Yesterday, Today, Forever—A Constant in the Chaos

It broke my heart. I know it always will. It’s part of the game. Even if your team wins it all, the next day, it stops. Suddenly, the pattern of sun and seventh innings, of balls and strikes, of peanuts and cracker jacks breaks—along with your heart—and baseball stops. But on March 12th, baseball stopped before it had even begun. And my heart broke.

Baseball is a constant in the life of my family. Our vacations are planned around the home schedule of the Atlanta Braves. I watch almost every Braves game. From Opening Day to the final out of the season, baseball is a constant in our home. So when Major League Baseball cancelled the rest of Spring Training and pushed back Opening Day by at least two weeks, I felt a profound sadness. Like Bart Giamatti, I was counting on baseball. “I was counting on the game’s deep patterns, three strikes, three outs, three times three innings, and its deepest impulse, to go out and back, to leave and to return home, to set the order of the day and to organize the daylight.” But due to the measures our nation is taking to mitigate the spread of COVID-19, one of my constants is gone with no sure date of return. The unease I feel in this moment is deep and I know I am not alone.


In the providence of God, the theme my church chose for the year 2020 is “Yesterday, Today, Forever.” It’s based on Hebrews 13:8.

Jesus Christ is the same yesterday and today and forever. 

Hebrews 13:8 (ESV)

This is a core tenant of the Christian faith. God does not change. He is the alpha and omega, the beginning and the end. It’s the reality that Christians have clung to for millennia as they faced famine, persecution, and plague. It is an anchor that holds no matter the strength of the storm. It’s why the church grows when difficulties intensify. This God who bids us to come and find rest for our weary souls is the same God who called Abram, changed his name and promised to make him a blessing to the nations. This is the same God whose presence caused Mt. Sinai to smoke and quake and caused Moses’ face to shine. This is the same God who walked with David through the valley of the shadow of death. This same God spoke through the prophets and the Law and then came as a man to fulfill them both. Jesus—he is the same yesterday, today, and forever. Why does this comfort me? Because the God who never changes has promised us something.

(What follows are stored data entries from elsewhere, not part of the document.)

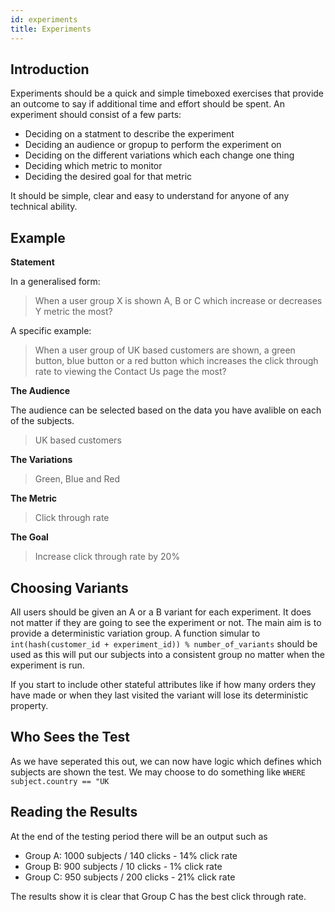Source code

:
 ```yaml
---
id: experiments
title: Experiments
---
```


## Introduction

Experiments should be a quick and simple timeboxed exercises that provide an outcome to say if additional time and effort should be spent. An experiment should consist of a few parts:

- Deciding on a statment to describe the experiment
- Deciding an audience or gropup to perform the experiment on
- Deciding on the different variations which each change one thing
- Deciding which metric to monitor
- Deciding the desired goal for that metric

It should be simple, clear and easy to understand for anyone of any technical ability.

## Example

**Statement**

In a generalised form:

> When a user group X is shown A, B or C which increase or decreases Y metric the most?

A specific example:

> When a user group of UK based customers are shown, a green button, blue button or a red button which increases the click through rate to viewing the Contact Us page the most?

**The Audience**

The audience can be selected based on the data you have avalible on each of the subjects.

> UK based customers

**The Variations**

> Green, Blue and Red

**The Metric**

> Click through rate

**The Goal**

> Increase click through rate by 20%

## Choosing Variants

All users should be given an A or a B variant for each experiment. It does not matter if they are going to see the experiment or not. The main aim is to provide a deterministic variation group. A function simular to `int(hash(customer_id + experiment_id)) % number_of_variants` should be used as this will put our subjects into a consistent group no matter when the experiment is run.

If you start to include other stateful attributes like if how many orders they have made or when they last visited the variant will lose its deterministic property.

## Who Sees the Test

As we have seperated this out, we can now have logic which defines which subjects are shown the test. We may choose to do something like `WHERE subject.country == "UK`

## Reading the Results

At the end of the testing period there will be an output such as

- Group A: 1000 subjects / 140 clicks - 14% click rate
- Group B: 900 subjects / 10 clicks - 1%  click rate
- Group C: 950 subjects / 200 clicks - 21% click rate

The results show it is clear that Group C has the best click through rate.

And behold, I am with you always, to the end of the age.

Jesus of Nazareth (Matthew 28:20, ESV)

We have never been promised an easy life. The idea that our lives should be fat, lazy and light never came from the Bible (despite what you have heard from the religious hucksters and evangelical frauds populating television airwaves). Christians follow a crucified Messiah—one who said that following him involves picking up our cross. If you are looking for an easy life, Christianity doesn’t promise it. But what it does promise is so much greater. It promises the presence of God.

The story of the Bible is one of pursuit. Not man’s pursuit of God, but of God’s pursuit of man. God wants to be with his people. And in the coming of Jesus, we have the penultimate act in his pursuit. He has come and dealt with the sin that separated us. He ascended and sent his Spirit to dwell within us. No matter what we face, we do not do it alone. And those who endure to end are promised a new heaven and new earth away from the presence of sin and its effects and fully in the presence of Jesus “where everything sad is coming untrue.”


Life without constants is chaos. And right now, almost every constant in life is being taken away from us due to the extraordinary measures needed to contain the spread of COVID-19. It feels unsettling. It fees chaotic. But there is one constant that remains—one no virus can touch.

For I am sure that neither death nor life, nor angels nor rulers, nor things present nor things to come, nor powers, nor height nor depth, nor anything else in all creation, will be able to separate us from the love of God in Christ Jesus our Lord.

Romans 8:38-39 (ESV)

So if your life feels chaotic, if your constants no longer seem sure, come to Jesus. He doesn’t promise to remove the chaos right now. He promises you his presence in the midst of it. And he promises you a future in a Kingdom that cannot be shaken—with a few peanuts and cracker jacks thrown in for good measure.